Directions>
Throughout the material below, tally the lines containing "begin" and give the total with no accompanying text.

Information provided>

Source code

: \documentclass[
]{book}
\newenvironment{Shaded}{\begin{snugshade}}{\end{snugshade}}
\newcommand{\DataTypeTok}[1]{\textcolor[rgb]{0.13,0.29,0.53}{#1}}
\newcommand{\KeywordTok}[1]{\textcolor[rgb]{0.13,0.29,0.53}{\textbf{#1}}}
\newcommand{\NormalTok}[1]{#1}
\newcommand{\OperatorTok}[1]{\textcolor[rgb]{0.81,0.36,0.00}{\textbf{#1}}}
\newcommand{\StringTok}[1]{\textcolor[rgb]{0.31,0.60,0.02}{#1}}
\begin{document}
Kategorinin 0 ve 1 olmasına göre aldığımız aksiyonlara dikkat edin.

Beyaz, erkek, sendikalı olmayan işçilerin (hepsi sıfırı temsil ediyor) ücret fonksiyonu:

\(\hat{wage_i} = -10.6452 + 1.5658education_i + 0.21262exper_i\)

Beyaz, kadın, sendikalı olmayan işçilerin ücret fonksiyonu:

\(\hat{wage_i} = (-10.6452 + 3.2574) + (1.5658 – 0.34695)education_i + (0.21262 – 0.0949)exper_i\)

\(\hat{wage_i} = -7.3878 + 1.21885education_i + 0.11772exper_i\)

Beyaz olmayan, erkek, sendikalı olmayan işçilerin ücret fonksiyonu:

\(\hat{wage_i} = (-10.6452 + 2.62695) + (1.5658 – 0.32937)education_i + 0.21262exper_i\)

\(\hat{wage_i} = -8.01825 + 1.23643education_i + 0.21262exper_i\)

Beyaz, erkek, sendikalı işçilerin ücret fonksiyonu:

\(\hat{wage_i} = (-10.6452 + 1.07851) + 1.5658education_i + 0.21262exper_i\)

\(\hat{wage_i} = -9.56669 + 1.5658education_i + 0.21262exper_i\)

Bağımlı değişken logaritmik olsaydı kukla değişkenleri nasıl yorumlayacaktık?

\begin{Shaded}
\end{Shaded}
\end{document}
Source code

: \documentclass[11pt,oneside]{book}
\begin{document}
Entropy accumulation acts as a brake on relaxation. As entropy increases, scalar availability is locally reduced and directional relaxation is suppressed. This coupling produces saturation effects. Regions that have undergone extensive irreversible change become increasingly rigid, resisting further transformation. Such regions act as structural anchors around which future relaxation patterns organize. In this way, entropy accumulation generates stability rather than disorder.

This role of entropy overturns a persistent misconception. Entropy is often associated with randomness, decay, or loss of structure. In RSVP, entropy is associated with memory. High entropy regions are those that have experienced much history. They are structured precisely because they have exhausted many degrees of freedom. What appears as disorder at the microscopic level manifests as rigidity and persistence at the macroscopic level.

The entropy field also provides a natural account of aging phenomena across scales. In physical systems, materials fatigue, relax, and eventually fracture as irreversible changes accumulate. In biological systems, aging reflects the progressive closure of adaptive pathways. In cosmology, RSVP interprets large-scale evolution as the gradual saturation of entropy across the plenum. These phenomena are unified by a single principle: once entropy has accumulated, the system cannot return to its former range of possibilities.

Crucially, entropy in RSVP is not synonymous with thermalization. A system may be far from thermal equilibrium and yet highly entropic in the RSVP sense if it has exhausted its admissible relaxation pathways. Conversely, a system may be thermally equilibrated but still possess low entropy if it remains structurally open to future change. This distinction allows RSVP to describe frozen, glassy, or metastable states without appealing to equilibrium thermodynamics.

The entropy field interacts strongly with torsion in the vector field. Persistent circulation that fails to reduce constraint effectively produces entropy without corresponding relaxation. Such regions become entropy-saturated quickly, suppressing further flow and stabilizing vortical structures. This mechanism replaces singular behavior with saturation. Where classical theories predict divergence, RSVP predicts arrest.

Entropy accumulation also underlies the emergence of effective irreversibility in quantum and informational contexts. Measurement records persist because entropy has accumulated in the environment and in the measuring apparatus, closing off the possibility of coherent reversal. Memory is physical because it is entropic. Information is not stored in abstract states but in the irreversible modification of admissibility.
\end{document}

Written answer>
4